It may be simple, but it isn’t easy. Life is change, and sometimes that change is loss. Regardless of denial, or other defensive blinders we may employ to shield us from reality, it’s a fact that we will, at some point, lose someone we love, through death or breakup. And there’s no sense sugar coating it; it’s sad; indeed. Survivable, but sad. Feels like a part of me died with her. But the truth is, a part of me lives because she was such an amazingly positive teacher. I just miss her.
I have learned over the years that throwing even the most spectacular temper tantrum does nothing to bring someone back. It only creates unnecessary drama, drowning out the meaning that is available when we’re consciously open to learning. Life’s pain or sadness does bring a learning opportunity.

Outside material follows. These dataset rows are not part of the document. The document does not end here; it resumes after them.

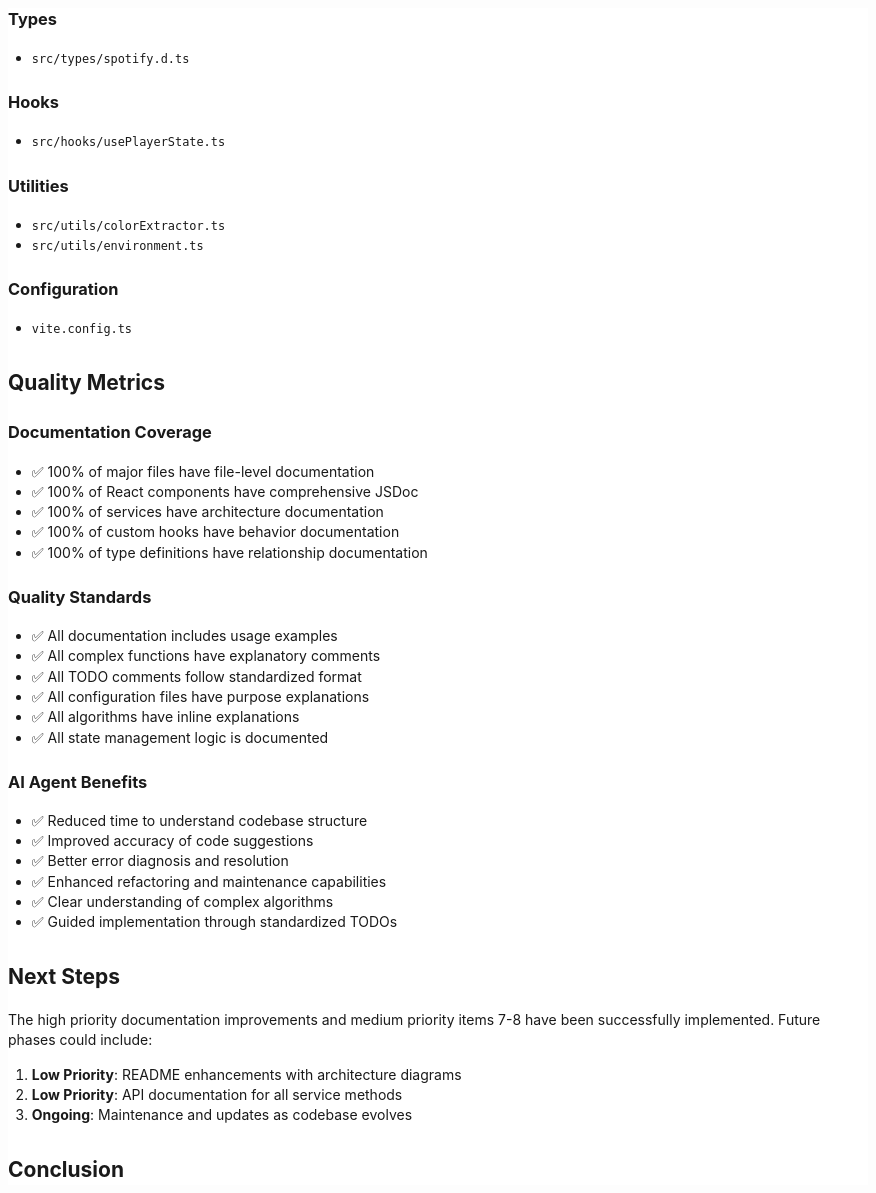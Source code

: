 ### Types
- `src/types/spotify.d.ts`

### Hooks
- `src/hooks/usePlayerState.ts`

### Utilities
- `src/utils/colorExtractor.ts`
- `src/utils/environment.ts`

### Configuration
- `vite.config.ts`

## Quality Metrics

### Documentation Coverage
- ✅ 100% of major files have file-level documentation
- ✅ 100% of React components have comprehensive JSDoc
- ✅ 100% of services have architecture documentation
- ✅ 100% of custom hooks have behavior documentation
- ✅ 100% of type definitions have relationship documentation

### Quality Standards
- ✅ All documentation includes usage examples
- ✅ All complex functions have explanatory comments
- ✅ All TODO comments follow standardized format
- ✅ All configuration files have purpose explanations
- ✅ All algorithms have inline explanations
- ✅ All state management logic is documented

### AI Agent Benefits
- ✅ Reduced time to understand codebase structure
- ✅ Improved accuracy of code suggestions
- ✅ Better error diagnosis and resolution
- ✅ Enhanced refactoring and maintenance capabilities
- ✅ Clear understanding of complex algorithms
- ✅ Guided implementation through standardized TODOs

## Next Steps

The high priority documentation improvements and medium priority items 7-8 have been successfully implemented. Future phases could include:

1. **Low Priority**: README enhancements with architecture diagrams
2. **Low Priority**: API documentation for all service methods
3. **Ongoing**: Maintenance and updates as codebase evolves

## Conclusion
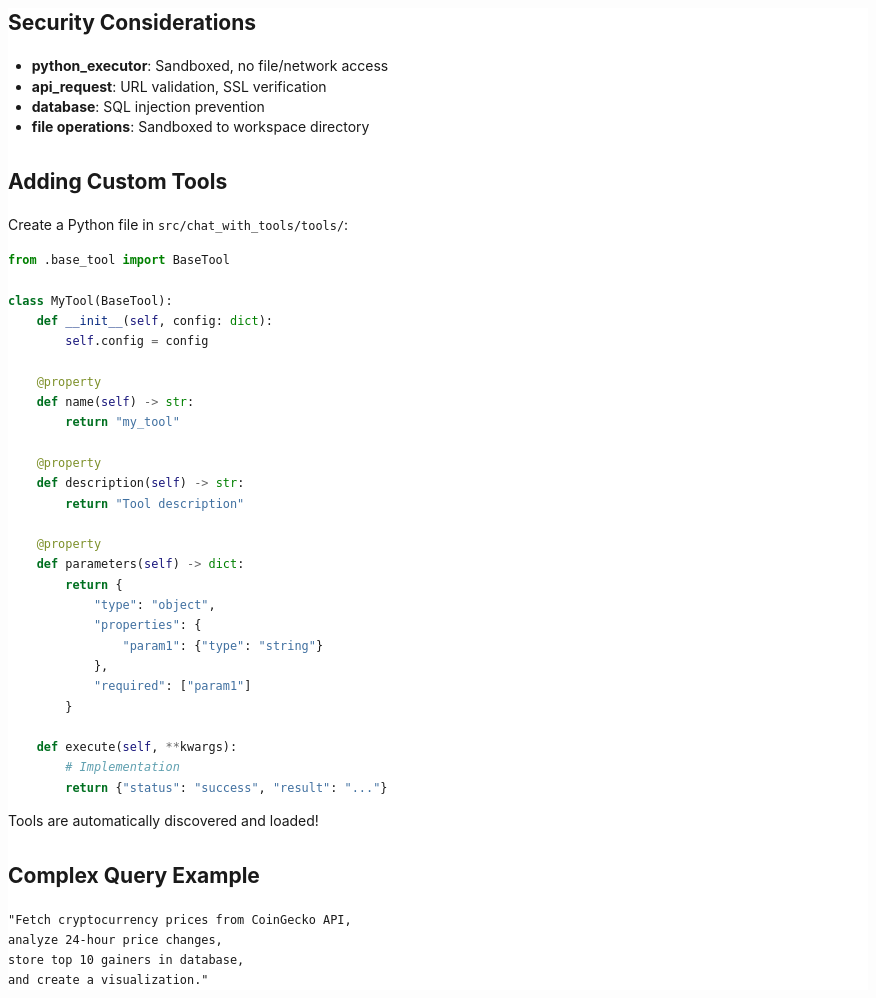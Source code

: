 ## Security Considerations

- **python_executor**: Sandboxed, no file/network access
- **api_request**: URL validation, SSL verification
- **database**: SQL injection prevention
- **file operations**: Sandboxed to workspace directory

## Adding Custom Tools

Create a Python file in `src/chat_with_tools/tools/`:

```python
from .base_tool import BaseTool

class MyTool(BaseTool):
    def __init__(self, config: dict):
        self.config = config
    
    @property
    def name(self) -> str:
        return "my_tool"
    
    @property
    def description(self) -> str:
        return "Tool description"
    
    @property
    def parameters(self) -> dict:
        return {
            "type": "object",
            "properties": {
                "param1": {"type": "string"}
            },
            "required": ["param1"]
        }
    
    def execute(self, **kwargs):
        # Implementation
        return {"status": "success", "result": "..."}
```

Tools are automatically discovered and loaded!

## Complex Query Example

```
"Fetch cryptocurrency prices from CoinGecko API,
analyze 24-hour price changes,
store top 10 gainers in database,
and create a visualization."
```
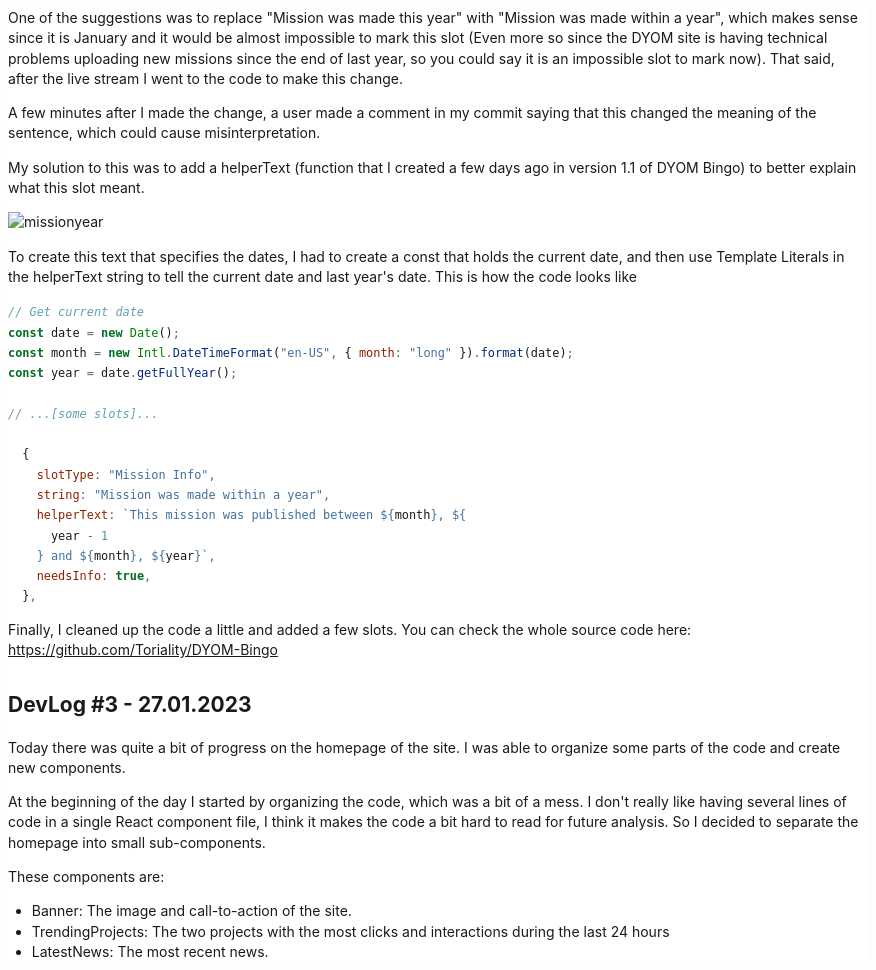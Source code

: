 One of the suggestions was to replace "Mission was made this year" with "Mission was made within a year", which makes sense since it is January and it would be almost impossible to mark this slot (Even more so since the DYOM site is having technical problems uploading new missions since the end of last year, so you could say it is an impossible slot to mark now). That said, after the live stream I went to the code to make this change.

A few minutes after I made the change, a user made a comment in my commit saying that this changed the meaning of the sentence, which could cause misinterpretation.

My solution to this was to add a helperText (function that I created a few days ago in version 1.1 of DYOM Bingo) to better explain what this slot meant.

![missionyear](https://user-images.githubusercontent.com/38092988/215366514-45303321-0f59-47c3-8ad1-175de9b8c6ac.png)

To create this text that specifies the dates, I had to create a const that holds the current date, and then use Template Literals in the helperText string to tell the current date and last year's date. This is how the code looks like

```javascript
// Get current date
const date = new Date();
const month = new Intl.DateTimeFormat("en-US", { month: "long" }).format(date);
const year = date.getFullYear();

// ...[some slots]...

  {
    slotType: "Mission Info",
    string: "Mission was made within a year",
    helperText: `This mission was published between ${month}, ${
      year - 1
    } and ${month}, ${year}`,
    needsInfo: true,
  },
```

Finally, I cleaned up the code a little and added a few slots. You can check the whole source code here: https://github.com/Toriality/DYOM-Bingo

## DevLog #3 - 27.01.2023

Today there was quite a bit of progress on the homepage of the site. I was able to organize some parts of the code and create new components.

At the beginning of the day I started by organizing the code, which was a bit of a mess. I don't really like having several lines of code in a single React component file, I think it makes the code a bit hard to read for future analysis. So I decided to separate the homepage into small sub-components.

These components are:

- Banner: The image and call-to-action of the site.
- TrendingProjects: The two projects with the most clicks and interactions during the last 24 hours
- LatestNews: The most recent news.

Q: How will I live without my beloved canine companion?
A: Consciously, hopefully, and quietly for now. One day at a time. Going through the motions of walking alone, remembering with a sense of curiosity, all that she taught me.
Remembering does help. Time will also help, I know.
Most helpful is the realization that I can honor her memory through embodying her qualities, like empathy, intelligence, loyalty, playfulness, forgiveness, her sense of responsibility, her capacity for joy and kindness, and most importantly, unconditional love, which makes a positive difference in the world, and THAT thought helps — and heals — alot.
But the bottom line is this: pain and loss are part of living, just as happiness is. We need to be able to accept loss, learn from it, and keep moving forward, becoming better because it happened at all.
Simple, yes. Easy, no. I live more joyfully because of her; it is now my tribute to her life, making mine more meaningful.
Goodbye, dear friend. Thank you for being such an enormously positive influence.